Outside groups plan to make Minnesota reliably conservative by channeling funds into undecided districts.
Such organizations can’t donate directly to candidates or political parties, but they can invest in campaign tools such as ads or bus tours intended to influence the outcome of an election. These are also known as independent expenditures. There is no cap to spending and groups do not have to disclose their donors.
Americans for Prosperity will make a stop in Minnesota on its nationwide bus tour condemning President Barack Obama’s economic policies. The group also has a Minnesota branch which opened last year. AFP is just one of the many groups hoping to grab a hold of the available Minnesota districts.

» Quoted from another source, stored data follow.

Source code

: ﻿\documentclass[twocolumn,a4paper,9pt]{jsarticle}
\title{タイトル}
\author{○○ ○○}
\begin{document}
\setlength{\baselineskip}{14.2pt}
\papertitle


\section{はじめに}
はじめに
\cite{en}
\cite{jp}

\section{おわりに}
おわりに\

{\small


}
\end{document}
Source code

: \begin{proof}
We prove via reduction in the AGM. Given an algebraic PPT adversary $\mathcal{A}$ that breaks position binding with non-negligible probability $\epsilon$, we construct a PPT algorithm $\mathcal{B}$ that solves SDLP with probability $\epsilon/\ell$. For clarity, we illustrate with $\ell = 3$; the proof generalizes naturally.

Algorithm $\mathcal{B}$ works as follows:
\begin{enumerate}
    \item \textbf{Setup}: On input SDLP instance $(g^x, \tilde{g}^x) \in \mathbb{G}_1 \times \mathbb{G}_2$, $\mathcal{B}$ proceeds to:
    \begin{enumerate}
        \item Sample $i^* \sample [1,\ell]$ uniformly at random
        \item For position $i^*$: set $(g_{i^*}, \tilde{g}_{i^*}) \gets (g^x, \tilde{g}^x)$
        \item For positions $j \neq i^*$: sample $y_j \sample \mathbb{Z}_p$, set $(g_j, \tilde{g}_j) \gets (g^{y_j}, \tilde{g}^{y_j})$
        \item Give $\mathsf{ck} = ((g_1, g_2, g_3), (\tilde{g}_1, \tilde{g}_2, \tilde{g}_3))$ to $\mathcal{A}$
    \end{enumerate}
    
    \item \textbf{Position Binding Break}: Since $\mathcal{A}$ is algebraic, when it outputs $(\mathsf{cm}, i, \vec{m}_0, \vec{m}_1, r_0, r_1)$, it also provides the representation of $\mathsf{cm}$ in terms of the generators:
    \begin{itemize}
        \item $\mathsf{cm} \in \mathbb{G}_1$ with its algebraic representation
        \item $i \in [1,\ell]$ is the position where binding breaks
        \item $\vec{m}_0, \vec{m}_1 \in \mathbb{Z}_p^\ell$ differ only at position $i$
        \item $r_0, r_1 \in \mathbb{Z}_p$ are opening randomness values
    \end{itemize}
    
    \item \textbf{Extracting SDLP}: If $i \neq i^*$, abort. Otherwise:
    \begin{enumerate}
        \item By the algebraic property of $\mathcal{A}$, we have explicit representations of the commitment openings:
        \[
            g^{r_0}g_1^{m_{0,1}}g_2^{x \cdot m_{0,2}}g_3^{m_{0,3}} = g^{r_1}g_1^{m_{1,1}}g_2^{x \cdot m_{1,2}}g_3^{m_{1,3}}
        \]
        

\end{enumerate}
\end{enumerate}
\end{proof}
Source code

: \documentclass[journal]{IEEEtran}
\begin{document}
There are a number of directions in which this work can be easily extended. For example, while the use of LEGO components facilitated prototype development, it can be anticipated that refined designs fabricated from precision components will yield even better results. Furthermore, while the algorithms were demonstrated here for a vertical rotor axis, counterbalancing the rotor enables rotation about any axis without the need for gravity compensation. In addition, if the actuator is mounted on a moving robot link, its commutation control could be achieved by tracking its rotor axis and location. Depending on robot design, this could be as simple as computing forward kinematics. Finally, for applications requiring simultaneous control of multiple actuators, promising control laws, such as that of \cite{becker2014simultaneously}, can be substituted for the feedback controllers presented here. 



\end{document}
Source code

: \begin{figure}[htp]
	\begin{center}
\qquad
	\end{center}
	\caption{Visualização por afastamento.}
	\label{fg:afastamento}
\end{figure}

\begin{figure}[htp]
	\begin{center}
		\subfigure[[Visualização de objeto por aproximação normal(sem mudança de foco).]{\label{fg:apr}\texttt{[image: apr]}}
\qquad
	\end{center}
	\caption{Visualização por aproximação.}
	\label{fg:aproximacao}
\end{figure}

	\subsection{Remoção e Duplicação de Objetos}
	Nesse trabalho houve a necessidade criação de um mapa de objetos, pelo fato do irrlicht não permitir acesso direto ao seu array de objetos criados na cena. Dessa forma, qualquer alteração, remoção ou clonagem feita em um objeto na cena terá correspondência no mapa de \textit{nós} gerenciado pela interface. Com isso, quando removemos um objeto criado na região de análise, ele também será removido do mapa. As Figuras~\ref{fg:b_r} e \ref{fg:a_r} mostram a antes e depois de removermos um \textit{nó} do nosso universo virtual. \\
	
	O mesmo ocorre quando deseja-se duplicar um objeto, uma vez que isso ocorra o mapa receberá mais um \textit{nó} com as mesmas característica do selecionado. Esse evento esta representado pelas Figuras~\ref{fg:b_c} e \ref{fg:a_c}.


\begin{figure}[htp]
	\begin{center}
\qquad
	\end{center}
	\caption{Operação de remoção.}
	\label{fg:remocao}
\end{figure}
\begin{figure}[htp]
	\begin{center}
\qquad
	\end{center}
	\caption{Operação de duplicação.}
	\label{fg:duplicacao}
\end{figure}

Branch leader, John Cooney, told Minnesota Public Radio that their aim is to get under the surface and shift public sentiment in their favor. “We’re aggressively discussing policy, but we want to create the infrastructure so that we’ve got an active grassroots organization engaged not just on federal issues, but with state policy makers and local policy makers,” Cooney said.
Another conservative group, American Future Fund announced Wednesday it would run ads supporting Romney in Minnesota despite Obama’s lead in the polls. The overall focus is not on the presidential election though. Todd Rapp, president of Himle Rapp, a public relations firm, told MPR that third-party groups interested in who controls Congress are taking note of states like Minnesota.
“A group like the American Action Network is looking at Minnesota and they’re saying that the primary growth that’s happening in Minnesota is happening in swing areas of the state,” Rapp said. “It is not in the most important Democratic markets here or in the most important Republican markets, so they’re saying it’s ripe for the taking.”
According to a Minnesota Public Radio analysis, such groups have committed to spend at least an estimated $6 million in the state. These are not only conservative groups though. CREDO PAC has put funds into taking down Minnesota representatives Michelle Bachmann and Chip Cravaack, naming them part of “The Tea Party Ten.”